EXTRACTED RECORDS section start
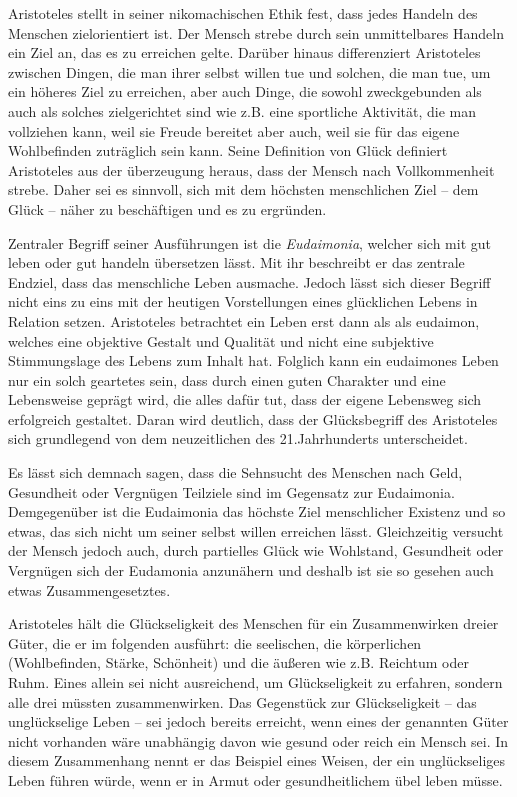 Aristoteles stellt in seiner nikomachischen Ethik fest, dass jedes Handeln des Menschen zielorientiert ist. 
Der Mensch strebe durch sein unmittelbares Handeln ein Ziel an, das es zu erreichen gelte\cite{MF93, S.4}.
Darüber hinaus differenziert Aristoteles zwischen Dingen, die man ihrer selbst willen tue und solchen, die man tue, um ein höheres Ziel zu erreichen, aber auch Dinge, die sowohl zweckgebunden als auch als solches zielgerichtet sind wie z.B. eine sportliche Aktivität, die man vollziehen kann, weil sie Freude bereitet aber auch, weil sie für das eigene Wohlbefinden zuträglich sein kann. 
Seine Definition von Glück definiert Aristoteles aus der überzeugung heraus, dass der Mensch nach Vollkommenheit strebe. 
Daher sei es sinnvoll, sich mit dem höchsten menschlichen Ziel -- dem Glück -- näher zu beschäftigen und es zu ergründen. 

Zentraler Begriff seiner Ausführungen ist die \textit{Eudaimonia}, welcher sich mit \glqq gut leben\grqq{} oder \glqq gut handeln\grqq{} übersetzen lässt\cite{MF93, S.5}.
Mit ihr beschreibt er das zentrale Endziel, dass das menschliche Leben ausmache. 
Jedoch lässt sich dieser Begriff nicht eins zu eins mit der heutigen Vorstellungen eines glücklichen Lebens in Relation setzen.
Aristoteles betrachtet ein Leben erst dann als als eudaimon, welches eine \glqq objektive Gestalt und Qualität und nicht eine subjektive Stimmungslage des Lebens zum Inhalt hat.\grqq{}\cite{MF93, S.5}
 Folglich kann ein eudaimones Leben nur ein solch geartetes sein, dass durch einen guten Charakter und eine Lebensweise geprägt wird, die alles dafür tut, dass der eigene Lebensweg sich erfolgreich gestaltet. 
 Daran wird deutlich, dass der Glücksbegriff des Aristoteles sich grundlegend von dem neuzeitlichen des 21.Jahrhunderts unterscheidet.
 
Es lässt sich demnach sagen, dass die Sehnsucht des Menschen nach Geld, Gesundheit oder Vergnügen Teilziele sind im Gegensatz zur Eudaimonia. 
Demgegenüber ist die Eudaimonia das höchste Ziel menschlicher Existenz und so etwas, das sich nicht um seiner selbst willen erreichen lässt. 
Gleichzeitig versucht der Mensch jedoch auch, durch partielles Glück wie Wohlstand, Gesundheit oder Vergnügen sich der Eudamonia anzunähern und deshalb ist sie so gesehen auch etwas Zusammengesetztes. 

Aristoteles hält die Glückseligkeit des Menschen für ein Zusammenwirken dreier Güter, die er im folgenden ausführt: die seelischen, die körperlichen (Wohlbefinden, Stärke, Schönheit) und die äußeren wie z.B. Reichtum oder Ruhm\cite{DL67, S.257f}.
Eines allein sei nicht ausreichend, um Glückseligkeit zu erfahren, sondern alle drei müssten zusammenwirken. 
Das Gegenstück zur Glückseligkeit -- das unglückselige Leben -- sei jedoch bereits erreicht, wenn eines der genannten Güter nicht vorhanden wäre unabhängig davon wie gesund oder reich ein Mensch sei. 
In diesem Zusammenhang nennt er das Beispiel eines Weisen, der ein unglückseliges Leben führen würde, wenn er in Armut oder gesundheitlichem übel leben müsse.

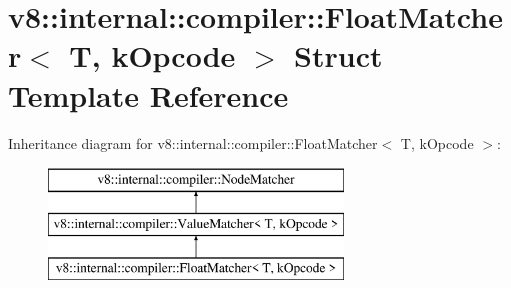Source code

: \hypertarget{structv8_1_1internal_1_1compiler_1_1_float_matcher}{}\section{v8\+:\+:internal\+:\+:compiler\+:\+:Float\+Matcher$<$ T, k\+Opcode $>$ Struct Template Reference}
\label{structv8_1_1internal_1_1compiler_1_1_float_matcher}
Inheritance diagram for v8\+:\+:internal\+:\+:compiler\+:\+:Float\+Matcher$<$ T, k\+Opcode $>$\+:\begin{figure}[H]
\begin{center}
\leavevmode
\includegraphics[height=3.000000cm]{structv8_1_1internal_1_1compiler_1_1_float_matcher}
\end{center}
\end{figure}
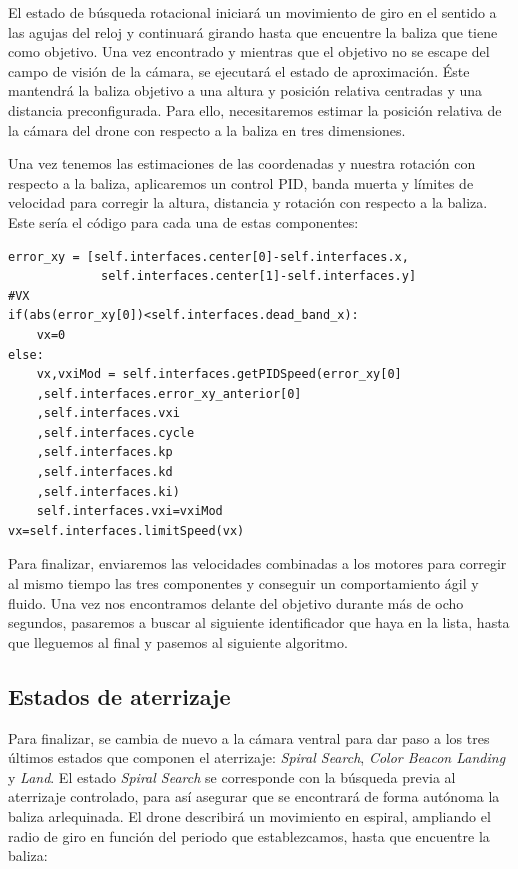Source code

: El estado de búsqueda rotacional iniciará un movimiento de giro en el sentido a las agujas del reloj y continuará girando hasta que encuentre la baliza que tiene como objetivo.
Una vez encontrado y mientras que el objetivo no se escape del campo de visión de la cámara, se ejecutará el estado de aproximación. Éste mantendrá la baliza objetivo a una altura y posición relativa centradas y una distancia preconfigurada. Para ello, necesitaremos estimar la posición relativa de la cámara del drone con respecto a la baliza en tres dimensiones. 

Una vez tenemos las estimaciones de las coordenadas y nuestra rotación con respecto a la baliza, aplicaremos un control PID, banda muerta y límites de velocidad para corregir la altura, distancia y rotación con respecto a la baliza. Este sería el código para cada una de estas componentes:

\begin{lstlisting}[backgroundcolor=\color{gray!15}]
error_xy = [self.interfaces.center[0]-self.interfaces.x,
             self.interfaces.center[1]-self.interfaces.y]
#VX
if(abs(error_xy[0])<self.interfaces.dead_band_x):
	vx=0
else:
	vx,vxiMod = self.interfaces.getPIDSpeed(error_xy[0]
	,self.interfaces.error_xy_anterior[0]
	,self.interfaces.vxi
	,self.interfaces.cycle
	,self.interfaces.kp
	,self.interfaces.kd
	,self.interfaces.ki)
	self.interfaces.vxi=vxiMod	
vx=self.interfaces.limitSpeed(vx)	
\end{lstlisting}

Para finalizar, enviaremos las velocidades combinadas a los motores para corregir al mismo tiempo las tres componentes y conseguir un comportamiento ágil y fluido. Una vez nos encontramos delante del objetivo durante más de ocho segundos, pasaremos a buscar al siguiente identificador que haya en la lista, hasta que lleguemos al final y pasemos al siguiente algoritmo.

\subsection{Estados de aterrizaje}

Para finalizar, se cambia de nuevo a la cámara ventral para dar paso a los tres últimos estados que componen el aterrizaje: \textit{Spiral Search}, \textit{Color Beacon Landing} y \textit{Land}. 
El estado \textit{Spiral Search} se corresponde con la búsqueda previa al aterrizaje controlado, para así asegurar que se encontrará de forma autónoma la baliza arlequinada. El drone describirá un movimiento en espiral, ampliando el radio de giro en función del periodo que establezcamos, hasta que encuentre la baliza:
EXTRACTED RECORDS section end
» **INSTRUCTIONS TO FOLLOW**
Could you transcribe exactly the lines from the start of the records through the line containing "Zentraler Begriff seiner", both ends included, leaving the pictures out?

» **RESULT**
 Aristoteles stellt in seiner nikomachischen Ethik fest, dass jedes Handeln des Menschen zielorientiert ist. 
Der Mensch strebe durch sein unmittelbares Handeln ein Ziel an, das es zu erreichen gelte\cite{MF93, S.4}.
Darüber hinaus differenziert Aristoteles zwischen Dingen, die man ihrer selbst willen tue und solchen, die man tue, um ein höheres Ziel zu erreichen, aber auch Dinge, die sowohl zweckgebunden als auch als solches zielgerichtet sind wie z.B. eine sportliche Aktivität, die man vollziehen kann, weil sie Freude bereitet aber auch, weil sie für das eigene Wohlbefinden zuträglich sein kann. 
Seine Definition von Glück definiert Aristoteles aus der überzeugung heraus, dass der Mensch nach Vollkommenheit strebe. 
Daher sei es sinnvoll, sich mit dem höchsten menschlichen Ziel -- dem Glück -- näher zu beschäftigen und es zu ergründen. 

Zentraler Begriff seiner Ausführungen ist die \textit{Eudaimonia}, welcher sich mit \glqq gut leben\grqq{} oder \glqq gut handeln\grqq{} übersetzen lässt\cite{MF93, S.5}.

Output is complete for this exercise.